Na manhã desta quarta-feira (04), o Colégio CPI, localizado no Centro de Teresina, foi cenário de um incidente envolvendo disparo de arma de fogo que deixou um aluno de 16 anos ferido. O jovem foi atingido na cabeça por um tiro disparado por sua namorada, uma estudante de 17 anos, que não aceitava o término do relacionamento. A vítima foi prontamente socorrida pelo Serviço de Atendimento Móvel de Urgência (Samu) e encaminhada ao Hospital de Urgência de Teresina (HUT), onde segue em observação.
O disparo ocorreu nas proximidades de um banheiro da escola.

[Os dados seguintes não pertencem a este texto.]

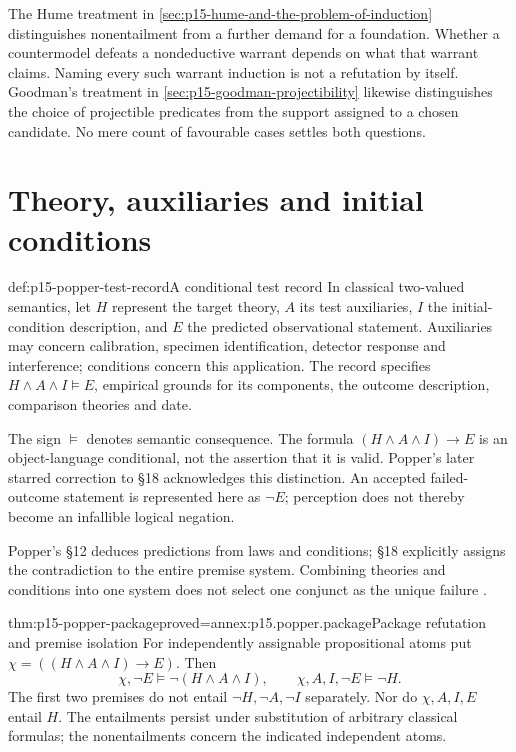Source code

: The Hume treatment in \cref{sec:p15-hume-and-the-problem-of-induction}
distinguishes nonentailment from a further demand for a foundation.
Whether a countermodel defeats a nondeductive warrant depends on
what that warrant claims. Naming every such warrant induction is not
a refutation by itself. Goodman's treatment in
\cref{sec:p15-goodman-projectibility} likewise distinguishes the
choice of projectible predicates from the support assigned to a chosen
candidate. No mere count of favourable cases settles both questions.

\section{Theory, auxiliaries and initial conditions}
\label{sec:p15-popper-test-package}

\begin{hbdefinition}{def:p15-popper-test-record}{A conditional test record}
In classical two-valued semantics, let \(H\) represent the target
theory, \(A\) its test auxiliaries, \(I\) the initial-condition
description, and \(E\) the predicted observational statement.
Auxiliaries may concern calibration, specimen identification,
detector response and interference; conditions concern this application.
The record specifies \(H\land A\land I\models E\), empirical grounds
for its components, the outcome description, comparison theories and date.

The sign \(\models\) denotes semantic consequence.
The formula \((H\land A\land I)\to E\) is an object-language
conditional, not the assertion that it is valid. Popper's later
starred correction to \S18 acknowledges this distinction.
An accepted failed-outcome statement is represented here as \(\neg E\);
perception does not thereby become an infallible logical negation.
\end{hbdefinition}

Popper's \S12 deduces predictions from laws and conditions; \S18
explicitly assigns the contradiction to the entire premise system.
Combining theories and conditions into one system does not select
one conjunct as the unique failure
\parencite[\S\S12,18]{Popper2002LogicDiscoveryUI}.

\begin{hbtheorem}{thm:p15-popper-package}{proved=annex:p15.popper.package}{Package refutation and premise isolation}
For independently assignable propositional atoms put
\(\chi=((H\land A\land I)\to E)\). Then
\[
 \chi,\neg E\models\neg(H\land A\land I),\qquad
 \chi,A,I,\neg E\models\neg H.
\]
The first two premises do not entail \(\neg H,\neg A,\neg I\)
separately. Nor do \(\chi,A,I,E\) entail \(H\).
The entailments persist under substitution of arbitrary classical
formulas; the nonentailments concern the indicated independent atoms.
\end{hbtheorem}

Após o ocorrido, a jovem entregou a arma a uma funcionária e deixou a escola, indo até uma farmácia nas imediações, onde confessou o ato e pediu para que chamassem a polícia. A estudante foi apreendida e está sendo ouvida pela Delegacia de Proteção à Criança e ao Adolescente. A Polícia Militar e a Força Tática foram acionadas imediatamente, e a investigação já está em andamento sob a supervisão da Polícia Civil.
O Colégio CPI se pronunciou oficialmente, lamentando profundamente o ocorrido e afirmando que prestou socorro imediato à vítima. Em nota, a direção informou que a escola está colaborando com as autoridades para apurar as circunstâncias do caso e reforçou o compromisso em garantir um ambiente seguro para todos. “Estamos intensificando nossas ações internas para garantir que nosso ambiente seja ainda mais seguro e acolhedor para todos”, destacou a nota, que também informou a suspensão das atividades escolares e festivas no dia de hoje.
Segundo o delegado Tales Gomes, da Diretoria de Operações Especiais (DEOP), o motivo do disparo pode estar relacionado ao fim do relacionamento entre a estudante e a vítima, algo que a jovem não aceitava. “Há informações preliminares de desavenças entre eles que poderiam ter levado a essa ocorrência”, explicou o delegado, que também revelou que foi encontrada uma faca do tipo peixeira na mochila da aluna.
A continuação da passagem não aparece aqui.